**Problem details**
Search the entries below for "программирования". Report each line where it occurs.

--

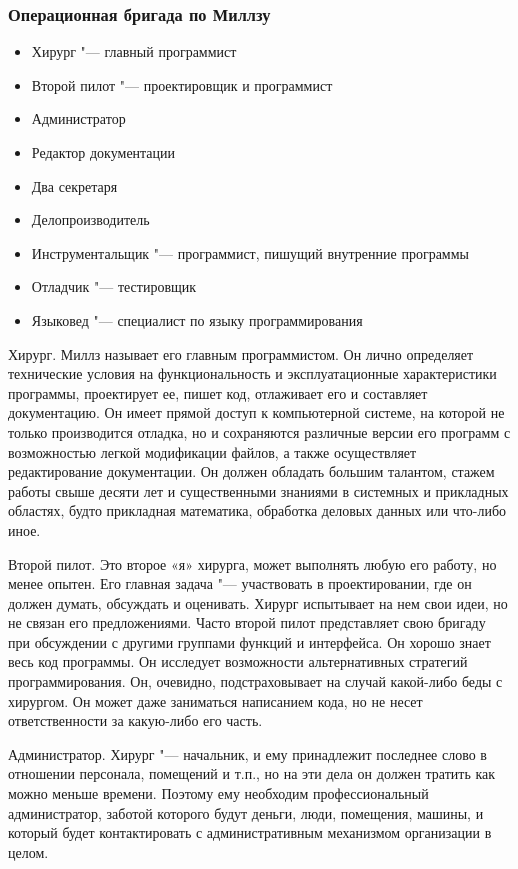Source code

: \documentclass{../industrial-development}
\begin{document}
\begin{frame} \frametitle{Операционная бригада по Миллзу}
    \begin{itemize}
     \item Хирург "--- главный программист
     \item Второй пилот "--- проектировщик и программист
     \item Администратор
     \item Редактор документации
     \item Два секретаря
     \item Делопроизводитель
     \item Инструментальщик "--- программист, пишущий внутренние программы
     \item Отладчик "--- тестировщик
     \item Языковед "--- специалист по языку программирования
    \end{itemize}
\end{frame}

\lecturenotes

Хирург. Миллз называет его главным программистом. Он лично определяет технические условия на функциональность и эксплуатационные характеристики программы, проектирует ее, пишет код, отлаживает его и составляет документацию. Он имеет прямой доступ к компьютерной системе, на которой не только производится отладка, но и сохраняются различные версии его программ с возможностью легкой модификации файлов, а также осуществляет редактирование документации. Он должен обладать большим талантом, стажем работы свыше десяти лет и существенными знаниями в системных и прикладных областях, будто прикладная математика, обработка деловых данных или что-либо иное.

Второй пилот. Это второе «я» хирурга, может выполнять любую его работу, но менее опытен. Его главная задача "--- участвовать в проектировании, где он должен думать, обсуждать и оценивать. Хирург испытывает на нем свои идеи, но не связан его предложениями. Часто второй пилот представляет свою бригаду при обсуждении с другими группами функций и интерфейса. Он хорошо знает весь код программы. Он исследует возможности альтернативных стратегий программирования. Он, очевидно, подстраховывает на случай какой-либо беды с хирургом. Он может даже заниматься написанием кода, но не несет ответственности за какую-либо его часть.

Администратор. Хирург "--- начальник, и ему принадлежит последнее слово в отношении персонала, помещений и т.п., но на эти дела он должен тратить как можно меньше времени. Поэтому ему необходим профессиональный администратор, заботой которого будут деньги, люди, помещения, машины, и который будет контактировать с административным механизмом организации в целом.
\end{document}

--

**Output for this exercise**
     \item Языковед "--- специалист по языку программирования
Второй пилот. Это второе «я» хирурга, может выполнять любую его работу, но менее опытен. Его главная задача "--- участвовать в проектировании, где он должен думать, обсуждать и оценивать. Хирург испытывает на нем свои идеи, но не связан его предложениями. Часто второй пилот представляет свою бригаду при обсуждении с другими группами функций и интерфейса. Он хорошо знает весь код программы. Он исследует возможности альтернативных стратегий программирования. Он, очевидно, подстраховывает на случай какой-либо беды с хирургом. Он может даже заниматься написанием кода, но не несет ответственности за какую-либо его часть.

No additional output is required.